● **Required action**
Whenever "charge" occurs in a line of the material, list that line.
——
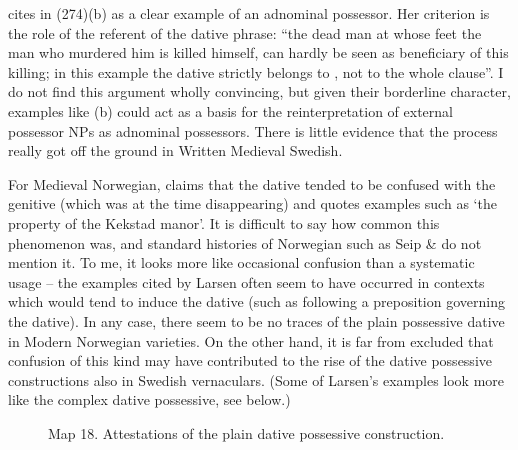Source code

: 
\citet[212]{Norde1997} cites in (274)(b) as a clear example of an adnominal possessor. Her criterion is the role of the referent of the dative phrase: “the dead man at whose feet the man who murdered him is killed himself, can hardly be seen as beneficiary of this killing; in this example the dative  strictly belongs to , not to the whole clause”. I do not find this argument wholly convincing, but given their borderline character, examples like (b) could act as a basis for the reinterpretation of external possessor NPs as adnominal possessors. There is little evidence that the process really got off the ground in Written Medieval Swedish.


For Medieval Norwegian, \citet{Larsen1895} claims that the dative tended to be confused with the genitive (which was at the time disappearing) and quotes examples such as  ‘the property of the Kekstad manor’. It is difficult to say how common this phenomenon was, and standard histories of Norwegian such as Seip \& \citet{Saltveit1971} do not mention it. To me, it looks more like occasional confusion than a systematic usage – the examples cited by Larsen often seem to have occurred in contexts which would tend to induce the dative (such as following a preposition governing the dative). In any case, there seem to be no traces of the plain possessive dative in Modern Norwegian varieties. On the other hand, it is far from excluded that confusion of this kind may have contributed to the rise of the dative possessive constructions also in Swedish vernaculars. (Some of Larsen’s examples look more like the complex dative possessive, see below.)




\begin{figure}[h]



\label{bkm:Ref154557005}Map 18. Attestations of the plain dative possessive construction.




\end{figure}

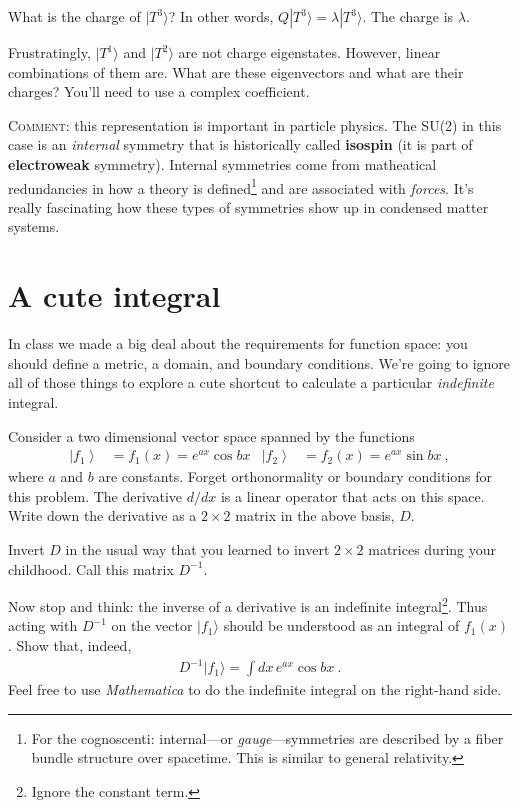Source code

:\documentclass[12pt]{article}
\numberwithin{equation}{section}    %
\begin{document}
What is the charge of $|T^3\rangle$? In other words, $Q|T^3\rangle = \lambda|T^3\rangle$. The charge is $\lambda$. 

Frustratingly, $|T^1\rangle$ and $|T^2\rangle$ are not charge eigenstates. However, linear combinations of them are. What are these eigenvectors and what are their charges? You'll need to use a complex coefficient.

\textsc{Comment}: this representation is important in particle physics. The SU(2) in this case is an \emph{internal} symmetry that is historically called \textbf{isospin} (it is part of \textbf{electroweak} symmetry). Internal symmetries come from matheatical redundancies in how a theory is defined\footnote{For the cognoscenti: internal---or \emph{gauge}---symmetries are described by a fiber bundle structure over spacetime. This is similar to general relativity.} and are associated with \emph{forces}. It's really fascinating how these types of symmetries show up in condensed matter systems.



\section{A cute integral}


In class we made a big deal about the requirements for function space: you should define a metric, a domain, and boundary conditions. We're going to ignore all of those things to explore a cute shortcut to calculate a particular \emph{indefinite} integral. 

Consider a two dimensional vector space spanned by the functions
\begin{align}
	\left|f_1\right\rangle
	&= f_1(x) = 
	e^{ax} \cos bx
	&
	\left|f_2\right\rangle
	&=
	f_2(x) = 
	e^{ax} \sin bx \ ,
\end{align}
where $a$ and $b$ are constants. Forget orthonormality or boundary conditions for this problem. The derivative $d/dx$ is a linear operator that acts on this space. Write down the derivative as a $2\times 2$ matrix in the above basis, $D$.

Invert $D$ in the usual way that you learned to invert $2\times 2$ matrices during your childhood. Call this matrix $D^{-1}$. 

Now stop and think: the inverse of a derivative is an indefinite integral\footnote{Ignore the constant term.}. Thus acting with $D^{-1}$ on the vector $|f_1\rangle$ should be understood as an integral of $f_1(x)$. Show that, indeed,
\begin{align}
	D^{-1} |f_1\rangle = \int dx\, e^{ax} \cos bx \ .
\end{align}
Feel free to use \emph{Mathematica} to do the indefinite integral on the right-hand side. 
\end{document}
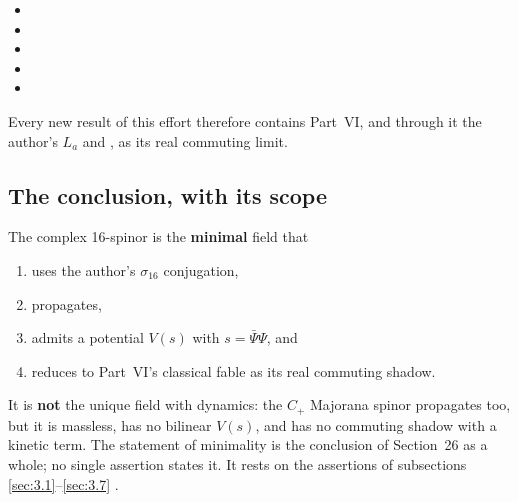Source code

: \begin{itemize}
  \item {}
  \item {}
  \item {}
  \item {}
  \item {}
\end{itemize}
Every new result of this effort therefore contains Part~VI, and through it the author's $L_a$ and
, as its real commuting limit.

\subsection{The conclusion, with its scope}
\label{sec:3.8}

The complex 16-spinor is the \textbf{minimal} field that
\begin{enumerate}
  \item uses the author's $\sigma_{16}$ conjugation,
  \item propagates,
  \item admits a potential $V(s)$ with $s=\bar\Psi\Psi$, and
  \item reduces to Part~VI's classical fable as its real commuting shadow.
\end{enumerate}
It is \textbf{not} the unique field with dynamics: the $C_+$ Majorana spinor propagates too, but it
is massless, has no bilinear $V(s)$, and has no commuting shadow with a kinetic term. The statement
of minimality is the conclusion of Section~26 as a whole; no single assertion states it. It rests
on the assertions of subsections \ref{sec:3.1}--\ref{sec:3.7} .

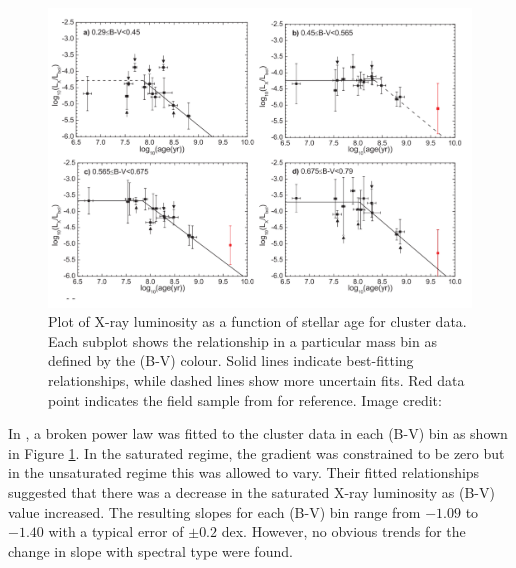 \begin{figure}
    \centering
    \includegraphics[scale=0.45]{Figures/2-Historical_overview/jackson_etal_2012_part.pdf}
    \caption{Plot of X-ray luminosity as a function of stellar age for cluster data. Each subplot shows the relationship in a particular mass bin as defined by the (B-V) colour. Solid lines indicate best-fitting relationships, while dashed lines show more uncertain fits. Red data point indicates the field sample from \citet{Pizzolato_etal_2003} for reference. Image credit: \citet{Jackson_etal_2012}}
    \label{fig:jackson_etal_2012_plot}
\end{figure}

In \citet{Jackson_etal_2012}, a broken power law was fitted to the cluster data in each (B-V) bin as shown in Figure \ref{fig:jackson_etal_2012_plot}. In the saturated regime, the gradient was constrained to be zero but in the unsaturated regime this was allowed to vary. Their fitted relationships suggested that there was a decrease in the saturated X-ray luminosity as (B-V) value increased. The resulting slopes for each (B-V) bin range from $-1.09$ to $-1.40$ with a typical error of $\pm 0.2$ dex. However, no obvious trends for the change in slope with spectral type were found.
——
● **Output for this exercise**
What is the charge of $|T^3\rangle$? In other words, $Q|T^3\rangle = \lambda|T^3\rangle$. The charge is $\lambda$. 
Frustratingly, $|T^1\rangle$ and $|T^2\rangle$ are not charge eigenstates. However, linear combinations of them are. What are these eigenvectors and what are their charges? You'll need to use a complex coefficient.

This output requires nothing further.